• Data supplied:

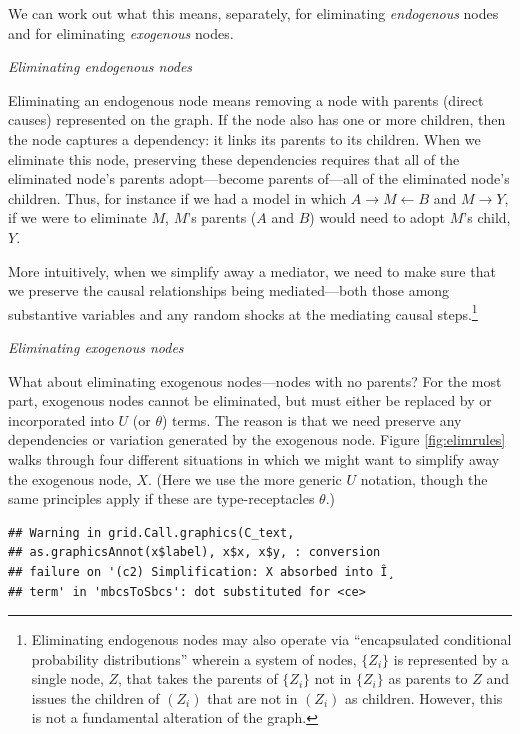 \documentclass[
  12pt,
]{book}
\begin{document}
We can work out what this means, separately, for eliminating \emph{endogenous} nodes and for eliminating \emph{exogenous} nodes.

\emph{Eliminating endogenous nodes}

Eliminating an endogenous node means removing a node with parents (direct causes) represented on the graph. If the node also has one or more children, then the node captures a dependency: it links its parents to its children. When we eliminate this node, preserving these dependencies requires that all of the eliminated node's parents adopt---become parents of---all of the eliminated node's children. Thus, for instance if we had a model in which \(A \rightarrow M \leftarrow B\) and \(M \rightarrow Y\), if we were to eliminate \(M\), \(M\)'s parents (\(A\) and \(B\)) would need to adopt \(M\)'s child, \(Y\).

More intuitively, when we simplify away a mediator, we need to make sure that we preserve the causal relationships being mediated---both those among substantive variables and any random shocks at the mediating causal steps.\footnote{Eliminating endogenous nodes may also operate via ``encapsulated conditional probability distributions'' \citep{koller2009probabilistic} wherein a system of nodes, \(\{Z_i\}\) is represented by a single node, \(Z\), that takes the parents of \(\{Z_i\}\) not in \(\{Z_i\}\) as parents to \(Z\) and issues the children of \((Z_i)\) that are not in \((Z_i)\) as children. However, this is not a fundamental alteration of the graph.}

\emph{Eliminating exogenous nodes}

What about eliminating exogenous nodes---nodes with no parents? For the most part, exogenous nodes cannot be eliminated, but must either be replaced by or incorporated into \(U\) (or \(\theta\)) terms. The reason is that we need preserve any dependencies or variation generated by the exogenous node. Figure \ref{fig:elimrules} walks through four different situations in which we might want to simplify away the exogenous node, \(X\). (Here we use the more generic \(U\) notation, though the same principles apply if these are type-receptacles \(\theta\).)

\begin{verbatim}
## Warning in grid.Call.graphics(C_text,
## as.graphicsAnnot(x$label), x$x, x$y, : conversion
## failure on '(c2) Simplification: X absorbed into Î¸
## term' in 'mbcsToSbcs': dot substituted for <ce>
\end{verbatim}
\end{document}
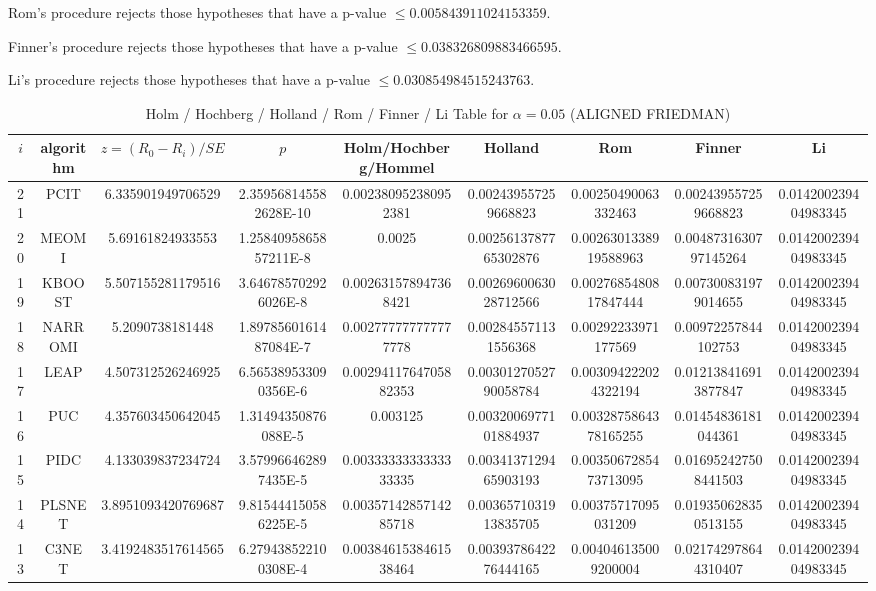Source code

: \documentclass[a4paper,10pt]{article}
\begin{document}
\begin{landscape}
Rom's procedure rejects those hypotheses that have a p-value $\le0.005843911024153359$.


Finner's procedure rejects those hypotheses that have a p-value $\le0.038326809883466595$.


Li's procedure rejects those hypotheses that have a p-value $\le0.030854984515243763$.



\newpage

\begin{table}[!htp]
\centering\scriptsize
\caption{Holm / Hochberg / Holland / Rom / Finner / Li Table for $\alpha=0.05$ (ALIGNED FRIEDMAN)}
\begin{tabular}{ccccccccc}
$i$&algorithm&$z=(R_0 - R_i)/SE$&$p$&Holm/Hochberg/Hommel&Holland&Rom&Finner&Li\\
\hline
21&PCIT&6.335901949706529&2.359568145582628E-10&0.002380952380952381&0.002439557259668823&0.00250490063332463&0.002439557259668823&0.014200239404983345\\
20&MEOMI&5.69161824933553&1.2584095865857211E-8&0.0025&0.0025613787765302876&0.0026301338919588963&0.0048731630797145264&0.014200239404983345\\
19&KBOOST&5.507155281179516&3.646785702926026E-8&0.002631578947368421&0.0026960063028712566&0.0027685480817847444&0.007300831979014655&0.014200239404983345\\
18&NARROMI&5.2090738181448&1.8978560161487084E-7&0.002777777777777778&0.002845571131556368&0.00292233971177569&0.00972257844102753&0.014200239404983345\\
17&LEAP&4.507312526246925&6.565389533090356E-6&0.0029411764705882353&0.0030127052790058784&0.003094222024322194&0.012138416913877847&0.014200239404983345\\
16&PUC&4.357603450642045&1.31494350876088E-5&0.003125&0.0032006977101884937&0.0032875864378165255&0.01454836181044361&0.014200239404983345\\
15&PIDC&4.133039837234724&3.579966462897435E-5&0.0033333333333333335&0.0034137129465903193&0.0035067285473713095&0.016952427508441503&0.014200239404983345\\
14&PLSNET&3.8951093420769687&9.815444150586225E-5&0.0035714285714285718&0.0036571031913835705&0.00375717095031209&0.019350628350513155&0.014200239404983345\\
13&C3NET&3.4192483517614565&6.279438522100308E-4&0.0038461538461538464&0.0039378642276444165&0.004046135009200004&0.021742978644310407&0.014200239404983345\\

\end{tabular}
\end{table}
\end{landscape}
\end{document}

• Exercise instructions:
Exactly the lines from the top of the listing through the line holding "Eliminating an endogenous" should be repeated, with pictures left out.

• Answer for this exercise:
 \documentclass[
  12pt,
]{book}
\begin{document}
We can work out what this means, separately, for eliminating \emph{endogenous} nodes and for eliminating \emph{exogenous} nodes.

\emph{Eliminating endogenous nodes}

Eliminating an endogenous node means removing a node with parents (direct causes) represented on the graph. If the node also has one or more children, then the node captures a dependency: it links its parents to its children. When we eliminate this node, preserving these dependencies requires that all of the eliminated node's parents adopt---become parents of---all of the eliminated node's children. Thus, for instance if we had a model in which \(A \rightarrow M \leftarrow B\) and \(M \rightarrow Y\), if we were to eliminate \(M\), \(M\)'s parents (\(A\) and \(B\)) would need to adopt \(M\)'s child, \(Y\).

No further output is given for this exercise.